Problem requirements> Wherever the word "pinned" appears in the entries, copy the whole line.
[Input for this task Boundary: Start]
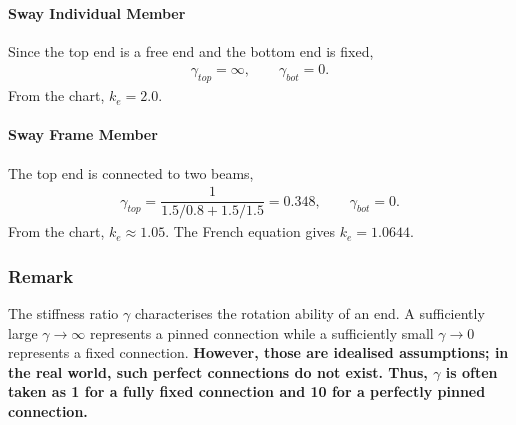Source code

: \paragraph{Sway Individual Member}
Since the top end is a free end and the bottom end is fixed,
\begin{gather*}
\gamma_{top}=\infty,\qquad\gamma_{bot}=0.
\end{gather*}
From the chart, $k_e=2.0$.
\begin{figure}[H]
\centering

\end{figure}
\paragraph{Sway Frame Member}
The top end is connected to two beams,
\begin{gather*}
\gamma_{top}=\dfrac{1}{1.5/0.8+1.5/1.5}=0.348,\qquad
\gamma_{bot}=0.
\end{gather*}
From the chart, $k_e\approx1.05$.
The French equation gives $k_e=1.0644$.
\begin{figure}[H]
\centering

\end{figure}
\subsubsection{Remark}
The stiffness ratio $\gamma$ characterises the rotation ability of an end.
A sufficiently large $\gamma\rightarrow\infty$ represents a pinned connection while a sufficiently small $\gamma\rightarrow0$ represents a fixed connection.
\textbf{However, those are idealised assumptions; in the real world, such perfect connections do not exist.
Thus, $\gamma$ is often taken as \num{1} for a fully fixed connection and \num{10} for a perfectly pinned connection.}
[Input for this task Boundary: End]
Response to this task>
A sufficiently large $\gamma\rightarrow\infty$ represents a pinned connection while a sufficiently small $\gamma\rightarrow0$ represents a fixed connection.
Thus, $\gamma$ is often taken as \num{1} for a fully fixed connection and \num{10} for a perfectly pinned connection.}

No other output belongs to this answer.